One thing to note when looking at the individual markets, you can make or loose money in any market. Don't think that one particular out of state market will shoot you to success or abject failure. It's not really that complicated to buy out of state. It only becomes complicated when investors try to over complicate or over think everything. Whenever you are buying a property out of state you should do a few things to ensure it's as smooth as possible.

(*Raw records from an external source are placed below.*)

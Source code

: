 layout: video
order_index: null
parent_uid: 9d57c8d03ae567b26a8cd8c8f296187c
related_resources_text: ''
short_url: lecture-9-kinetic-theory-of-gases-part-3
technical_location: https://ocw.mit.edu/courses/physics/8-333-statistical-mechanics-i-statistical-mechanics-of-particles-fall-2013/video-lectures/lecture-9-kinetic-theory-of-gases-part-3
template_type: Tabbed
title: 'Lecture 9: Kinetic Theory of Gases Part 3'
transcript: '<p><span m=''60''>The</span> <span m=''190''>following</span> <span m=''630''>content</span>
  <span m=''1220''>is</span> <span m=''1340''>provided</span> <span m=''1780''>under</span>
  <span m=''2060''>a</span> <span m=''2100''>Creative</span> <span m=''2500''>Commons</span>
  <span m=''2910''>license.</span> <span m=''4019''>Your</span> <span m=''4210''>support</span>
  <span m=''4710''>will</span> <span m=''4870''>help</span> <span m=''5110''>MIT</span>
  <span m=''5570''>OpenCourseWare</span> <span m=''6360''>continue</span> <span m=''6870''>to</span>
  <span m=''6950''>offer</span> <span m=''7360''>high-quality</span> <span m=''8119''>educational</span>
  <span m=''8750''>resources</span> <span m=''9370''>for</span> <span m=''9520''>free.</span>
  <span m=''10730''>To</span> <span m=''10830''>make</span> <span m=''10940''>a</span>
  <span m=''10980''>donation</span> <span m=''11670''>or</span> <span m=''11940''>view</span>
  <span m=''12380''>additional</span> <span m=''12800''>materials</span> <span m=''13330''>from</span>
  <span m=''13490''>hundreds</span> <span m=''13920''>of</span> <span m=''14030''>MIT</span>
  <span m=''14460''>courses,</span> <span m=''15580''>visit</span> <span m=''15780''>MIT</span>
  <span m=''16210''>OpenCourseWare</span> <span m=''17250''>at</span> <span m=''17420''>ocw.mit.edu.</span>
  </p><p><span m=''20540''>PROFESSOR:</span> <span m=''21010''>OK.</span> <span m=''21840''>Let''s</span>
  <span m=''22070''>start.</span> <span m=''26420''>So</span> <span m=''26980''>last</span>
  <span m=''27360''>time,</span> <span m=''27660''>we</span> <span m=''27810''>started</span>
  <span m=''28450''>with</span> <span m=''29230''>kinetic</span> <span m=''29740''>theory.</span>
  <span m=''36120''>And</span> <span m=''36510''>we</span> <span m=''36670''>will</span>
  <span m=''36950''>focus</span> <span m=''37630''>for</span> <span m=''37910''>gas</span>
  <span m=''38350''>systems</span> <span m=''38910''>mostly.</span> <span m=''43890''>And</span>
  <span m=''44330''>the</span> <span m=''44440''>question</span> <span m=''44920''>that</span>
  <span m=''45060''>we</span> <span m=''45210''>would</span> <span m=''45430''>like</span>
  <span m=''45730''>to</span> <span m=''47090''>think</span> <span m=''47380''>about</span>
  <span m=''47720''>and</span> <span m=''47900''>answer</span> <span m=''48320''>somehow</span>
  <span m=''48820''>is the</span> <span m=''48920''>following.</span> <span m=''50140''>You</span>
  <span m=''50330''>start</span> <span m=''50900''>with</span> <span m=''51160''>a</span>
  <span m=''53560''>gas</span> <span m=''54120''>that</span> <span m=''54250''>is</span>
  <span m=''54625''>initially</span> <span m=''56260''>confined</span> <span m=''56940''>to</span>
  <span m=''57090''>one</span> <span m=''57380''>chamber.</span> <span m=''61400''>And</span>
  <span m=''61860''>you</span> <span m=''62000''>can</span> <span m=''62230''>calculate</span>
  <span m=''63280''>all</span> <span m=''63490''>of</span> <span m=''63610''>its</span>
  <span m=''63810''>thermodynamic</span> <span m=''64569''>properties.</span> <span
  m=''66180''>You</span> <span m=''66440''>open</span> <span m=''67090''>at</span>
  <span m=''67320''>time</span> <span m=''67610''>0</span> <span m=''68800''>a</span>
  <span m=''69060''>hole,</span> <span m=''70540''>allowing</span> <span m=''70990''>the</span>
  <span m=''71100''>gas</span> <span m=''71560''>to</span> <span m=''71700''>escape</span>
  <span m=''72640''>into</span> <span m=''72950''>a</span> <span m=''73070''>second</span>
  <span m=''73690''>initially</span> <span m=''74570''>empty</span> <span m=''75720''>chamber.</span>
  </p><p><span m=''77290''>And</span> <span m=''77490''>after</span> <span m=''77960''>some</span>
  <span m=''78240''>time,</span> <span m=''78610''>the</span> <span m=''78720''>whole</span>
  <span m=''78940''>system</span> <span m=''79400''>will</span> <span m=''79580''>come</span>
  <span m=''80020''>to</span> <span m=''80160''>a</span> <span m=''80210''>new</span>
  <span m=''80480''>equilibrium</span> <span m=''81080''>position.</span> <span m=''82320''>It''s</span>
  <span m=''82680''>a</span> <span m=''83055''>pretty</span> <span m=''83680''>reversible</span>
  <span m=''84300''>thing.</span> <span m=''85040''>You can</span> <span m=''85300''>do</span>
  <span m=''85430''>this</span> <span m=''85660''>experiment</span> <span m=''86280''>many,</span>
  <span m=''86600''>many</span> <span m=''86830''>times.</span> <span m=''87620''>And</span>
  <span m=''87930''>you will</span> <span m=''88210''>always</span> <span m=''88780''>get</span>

  • Don't buy in the roughest neighborhood in the urban core. Pick a solid B-Class suburban area. Perhaps a nice 1950's built bungalow.
  • Always hire a 3rd party property inspector to give you an unbiased feel for the home. The reports are 40-90 pages long and go through the entire house in great detail.
  • Get an appraisal. If your using financing the bank requires this. This is good. The bank isn't going to let you blow their money. They have more skin in the game then you do.
  • Make sure you get clear title. If using a lender this is a non issue. They will make you do this. It's those maniacs that buy homes cash via quit claim deed off of craigslist that really get screwed.
  • Make sure your property manager is a licensed real estate brokerage.
  • Understand you can not eliminate all risk, only mitigate it. If you are risk adverse real estate, (especially out of state) is not for you.

housingalerts.com

Gives you indicators on economic indicators. I signed up but have not had time to use it. But could be interesting and breaks down exactly what you are looking for.

If you have a market, where you have family or business that brings you into town on a regular basis, then start there. Have you lived in a good market and know the neighborhoods? Use as much of a home field advanantage as you can get.

Within every market you can make greater or lesser deals, but that does not depend as much on the market, as it does on you and your ability to navigate it.

@Mike McNeil-Leier Unfortunately there's not some source that will provide this information but most of it is pretty accessible. The main things to look at are:

1. Population trends.

2. Job growth.

3. Income

4. Property taxes/insurance

5. Landlord/tenant statutes

Personally, I like both Kansas City and Indianapolis for cash flow.